W zeszłym roku spędziłam 21 urodziny płacząc w poduszkę w pokoju w akademiku w Hiszpanii. Studiowałam za granicą i żyłam najlepszym życiem, poprzednią noc spędziłam na imprezowaniu w jaskinia zamieniła się w klub, kiedy jeden SMS od znajomego z domu zablokował moją radość: raporty o aktywna strzelanka w mojej szkole, Uniwersytet Michigan. Natychmiast zalogowałem się na Twitterze, gdzie zostałem zbombardowany zdjęciami moich rówieśników barykadujących się w swoich gabinetach bibliotecznych, którym towarzyszyły nieprecyzyjne doniesienia o miejscu pobytu rzekomego bandyty. Zadzwoniłem do mamy, która nie miała pojęcia, co się dzieje, i płakałem. Sytuacja okazała się fałszywym alarmem, ale trauma, którą wydobyła, pozostaje.

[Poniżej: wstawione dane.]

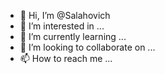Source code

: - 👋 Hi, I’m @Salahovich
- 👀 I’m interested in ...
- 🌱 I’m currently learning ...
- 💞️ I’m looking to collaborate on ...
- 📫 How to reach me ...

<!---
Salahovich/Salahovich is a ✨ special ✨ repository because its `README.md` (this file) appears on your GitHub profile.
You can click the Preview link to take a look at your changes.
--->
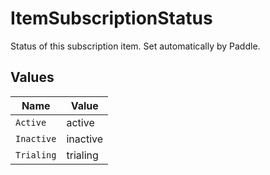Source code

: # ItemSubscriptionStatus

Status of this subscription item. Set automatically by Paddle.


## Values

| Name       | Value      |
| ---------- | ---------- |
| `Active`   | active     |
| `Inactive` | inactive   |
| `Trialing` | trialing   |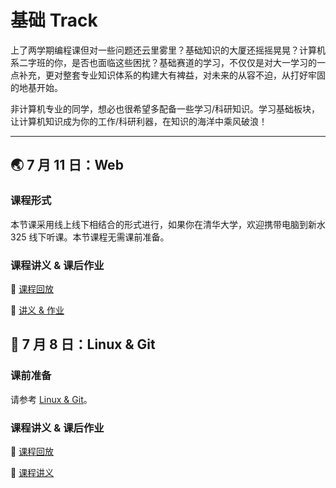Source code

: # 基础 Track

上了两学期编程课但对一些问题还云里雾里？基础知识的大厦还摇摇晃晃？计算机系二字班的你，是否也面临这些困扰？基础赛道的学习，不仅仅是对大一学习的一点补充，更对整套专业知识体系的构建大有裨益，对未来的从容不迫，从打好牢固的地基开始。

非计算机专业的同学，想必也很希望多配备一些学习/科研知识。学习基础板块，让计算机知识成为你的工作/科研利器，在知识的海洋中乘风破浪！

---

## 🌏 7 月 11 日：Web

### 课程形式

本节课采用线上线下相结合的形式进行，如果你在清华大学，欢迎携带电脑到新水 325 线下听课。本节课程无需课前准备。

### 课程讲义 & 课后作业

🎥 [课程回放](https://www.bilibili.com/video/BV1n8411D7TS/)

📄 [讲义 & 作业](../pdfs/web-handout.pdf)

## 🎉 7 月 8 日：Linux & Git

### 课前准备

请参考 [Linux & Git](linux/#_1)。

### 课程讲义 & 课后作业

🎥 [课程回放](https://www.bilibili.com/video/BV1DN411m74Q)

📄 [课程讲义](../pdfs/linux-handout.pdf)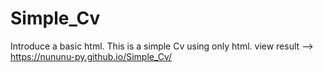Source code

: # Simple_Cv
Introduce a basic html. This is a simple Cv using only html.
view result --> https://nununu-py.github.io/Simple_Cv/
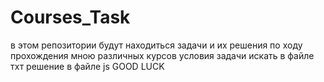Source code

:# Courses_Task
в этом репозитории будут находиться задачи и их решения по ходу прохождения мною различных курсов
условия задачи искать в файле тхт решение в файле js
GOOD LUCK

W tym miesiącu spędziłam 22 urodziny uprawianie dystansu społecznego i udawanie pandemii nie tylko zakończyło mój ostatni rok studiów.

W środę, 11 marca, moja uczelnia oficjalnie odwołała zajęcia stacjonarne do końca semestru, idąc w ślady setek innych szkół w całym kraju, począwszy od

Nowa Anglia do Teksas. Ogłoszenie pojawiło się dzień po tym, jak gubernator Gretchen Whitmer ogłosiła stan wyjątkowy w Michigan z powodu dwóch potwierdzonych przypadków nowy koronawirus w naszych granicach. Wszystkie sankcjonowane przez uniwersytet wydarzenia z oczekiwaną frekwencją ponad 100 zostały odwołane do 21 kwietnia. Przez kilka dni miałem nadzieję, że nasza ceremonia inauguracyjna odbędzie się jeszcze w maju, ale od tego czasu też została odwołana.

COVID College

Seniorzy z University of Georgia (od lewej do prawej) Aly Jones, Celeste Norton, Claudia Head i Alexandria Hunt wystawione sesja zdjęciowa z okazji ukończenia szkoły w poniedziałek, 16 marca, pierwszy dzień dwutygodniowego zawieszenia UGA po przerwie wiosennej. Grupa była szczęśliwa, że ​​ma pusty kampus na zdjęcia, ale zbiorowo była przerażona niepewnością, jak będą wyglądały ukończenie studiów i ich ostatnie dni jako studentów UGA.

| Źródło: Caroline Head

Jak wszyscy, którzy rozpoczęli studia jesienią 2016 r. i otrzymają dyplom wiosną tego roku, moje doświadczenie na studiach było prześladowane przez tragedię nie do pokonania. Nasze czteroletnie studia są wciśnięte między wybór Donalda Trumpa na prezydenta a eskalacja COVID-19, przerywane masowymi strzelaninami i przypadkami napaści na tle seksualnym na naszych kampusach i poza nimi. Zaczęliśmy szkołę, gdy nasz naród wszedł w stan politycznej, ekonomicznej i emocjonalnej niepewności i wygląda na to, że skończymy na podobnym tonie, tym razem w skali globalnej.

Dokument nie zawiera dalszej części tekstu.